Task item - In full and word for word, copy the records that follow.

Provided entries -
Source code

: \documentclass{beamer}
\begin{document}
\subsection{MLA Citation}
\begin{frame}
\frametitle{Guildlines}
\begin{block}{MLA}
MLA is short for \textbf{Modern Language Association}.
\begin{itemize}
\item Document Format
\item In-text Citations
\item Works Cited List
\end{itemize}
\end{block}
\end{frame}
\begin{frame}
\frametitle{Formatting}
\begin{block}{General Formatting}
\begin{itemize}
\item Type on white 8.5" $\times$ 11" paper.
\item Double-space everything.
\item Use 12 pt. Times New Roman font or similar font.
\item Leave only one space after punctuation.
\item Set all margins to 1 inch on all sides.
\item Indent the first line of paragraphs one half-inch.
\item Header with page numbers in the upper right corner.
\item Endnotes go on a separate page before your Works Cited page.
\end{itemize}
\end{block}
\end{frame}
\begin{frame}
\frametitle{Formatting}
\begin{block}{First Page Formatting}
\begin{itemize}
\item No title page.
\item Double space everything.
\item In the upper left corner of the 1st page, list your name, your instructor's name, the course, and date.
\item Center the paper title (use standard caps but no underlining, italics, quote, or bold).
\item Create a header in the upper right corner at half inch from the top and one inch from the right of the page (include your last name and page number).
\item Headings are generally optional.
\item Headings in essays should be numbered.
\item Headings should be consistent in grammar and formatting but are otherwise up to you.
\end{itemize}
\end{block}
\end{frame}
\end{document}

Task answer -
Source code

: \documentclass{beamer}
\begin{document}
\subsection{MLA Citation}
\begin{frame}
\frametitle{Guildlines}
\begin{block}{MLA}
MLA is short for \textbf{Modern Language Association}.
\begin{itemize}
\item Document Format
\item In-text Citations
\item Works Cited List
\end{itemize}
\end{block}
\end{frame}
\begin{frame}
\frametitle{Formatting}
\begin{block}{General Formatting}
\begin{itemize}
\item Type on white 8.5" $\times$ 11" paper.
\item Double-space everything.
\item Use 12 pt. Times New Roman font or similar font.
\item Leave only one space after punctuation.
\item Set all margins to 1 inch on all sides.
\item Indent the first line of paragraphs one half-inch.
\item Header with page numbers in the upper right corner.
\item Endnotes go on a separate page before your Works Cited page.
\end{itemize}
\end{block}
\end{frame}
\begin{frame}
\frametitle{Formatting}
\begin{block}{First Page Formatting}
\begin{itemize}
\item No title page.
\item Double space everything.
\item In the upper left corner of the 1st page, list your name, your instructor's name, the course, and date.
\item Center the paper title (use standard caps but no underlining, italics, quote, or bold).
\item Create a header in the upper right corner at half inch from the top and one inch from the right of the page (include your last name and page number).
\item Headings are generally optional.
\item Headings in essays should be numbered.
\item Headings should be consistent in grammar and formatting but are otherwise up to you.
\end{itemize}
\end{block}
\end{frame}
\end{document}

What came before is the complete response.